• What to produce
Give back the entries below verbatim.

======== Records

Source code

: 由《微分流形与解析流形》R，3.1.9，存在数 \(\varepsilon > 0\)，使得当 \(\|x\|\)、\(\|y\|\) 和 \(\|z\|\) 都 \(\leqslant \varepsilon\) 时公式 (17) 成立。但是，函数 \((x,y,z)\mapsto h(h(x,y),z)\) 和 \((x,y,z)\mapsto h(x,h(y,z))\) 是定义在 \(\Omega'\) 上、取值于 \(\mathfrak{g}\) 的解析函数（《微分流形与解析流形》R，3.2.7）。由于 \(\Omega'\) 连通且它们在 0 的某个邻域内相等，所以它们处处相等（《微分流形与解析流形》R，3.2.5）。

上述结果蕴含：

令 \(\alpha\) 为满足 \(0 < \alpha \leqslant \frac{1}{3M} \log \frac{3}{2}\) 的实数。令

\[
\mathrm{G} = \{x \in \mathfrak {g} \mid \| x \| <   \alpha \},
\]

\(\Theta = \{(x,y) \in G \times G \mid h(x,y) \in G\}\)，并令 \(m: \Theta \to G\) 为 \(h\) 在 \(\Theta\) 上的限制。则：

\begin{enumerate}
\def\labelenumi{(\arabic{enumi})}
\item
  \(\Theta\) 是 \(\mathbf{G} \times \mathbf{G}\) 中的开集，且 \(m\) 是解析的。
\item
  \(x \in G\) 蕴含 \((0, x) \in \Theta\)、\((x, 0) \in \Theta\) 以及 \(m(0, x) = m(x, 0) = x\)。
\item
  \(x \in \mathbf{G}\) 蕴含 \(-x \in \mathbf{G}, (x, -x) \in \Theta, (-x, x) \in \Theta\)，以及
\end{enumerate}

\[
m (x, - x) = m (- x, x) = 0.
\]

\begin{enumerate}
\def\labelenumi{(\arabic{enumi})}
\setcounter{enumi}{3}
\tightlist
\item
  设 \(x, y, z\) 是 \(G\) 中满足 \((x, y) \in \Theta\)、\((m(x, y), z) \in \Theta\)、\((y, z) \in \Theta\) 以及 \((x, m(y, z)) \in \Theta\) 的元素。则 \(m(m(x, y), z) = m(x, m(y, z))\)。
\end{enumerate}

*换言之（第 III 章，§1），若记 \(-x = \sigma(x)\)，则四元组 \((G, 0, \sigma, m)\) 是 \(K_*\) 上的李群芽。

================

• Exercise solution
Source code

: 由《微分流形与解析流形》R，3.1.9，存在数 \(\varepsilon > 0\)，使得当 \(\|x\|\)、\(\|y\|\) 和 \(\|z\|\) 都 \(\leqslant \varepsilon\) 时公式 (17) 成立。但是，函数 \((x,y,z)\mapsto h(h(x,y),z)\) 和 \((x,y,z)\mapsto h(x,h(y,z))\) 是定义在 \(\Omega'\) 上、取值于 \(\mathfrak{g}\) 的解析函数（《微分流形与解析流形》R，3.2.7）。由于 \(\Omega'\) 连通且它们在 0 的某个邻域内相等，所以它们处处相等（《微分流形与解析流形》R，3.2.5）。

上述结果蕴含：

令 \(\alpha\) 为满足 \(0 < \alpha \leqslant \frac{1}{3M} \log \frac{3}{2}\) 的实数。令

\[
\mathrm{G} = \{x \in \mathfrak {g} \mid \| x \| <   \alpha \},
\]

\(\Theta = \{(x,y) \in G \times G \mid h(x,y) \in G\}\)，并令 \(m: \Theta \to G\) 为 \(h\) 在 \(\Theta\) 上的限制。则：

\begin{enumerate}
\def\labelenumi{(\arabic{enumi})}
\item
  \(\Theta\) 是 \(\mathbf{G} \times \mathbf{G}\) 中的开集，且 \(m\) 是解析的。
\item
  \(x \in G\) 蕴含 \((0, x) \in \Theta\)、\((x, 0) \in \Theta\) 以及 \(m(0, x) = m(x, 0) = x\)。
\item
  \(x \in \mathbf{G}\) 蕴含 \(-x \in \mathbf{G}, (x, -x) \in \Theta, (-x, x) \in \Theta\)，以及
\end{enumerate}

\[
m (x, - x) = m (- x, x) = 0.
\]

\begin{enumerate}
\def\labelenumi{(\arabic{enumi})}
\setcounter{enumi}{3}
\tightlist
\item
  设 \(x, y, z\) 是 \(G\) 中满足 \((x, y) \in \Theta\)、\((m(x, y), z) \in \Theta\)、\((y, z) \in \Theta\) 以及 \((x, m(y, z)) \in \Theta\) 的元素。则 \(m(m(x, y), z) = m(x, m(y, z))\)。
\end{enumerate}

*换言之（第 III 章，§1），若记 \(-x = \sigma(x)\)，则四元组 \((G, 0, \sigma, m)\) 是 \(K_*\) 上的李群芽。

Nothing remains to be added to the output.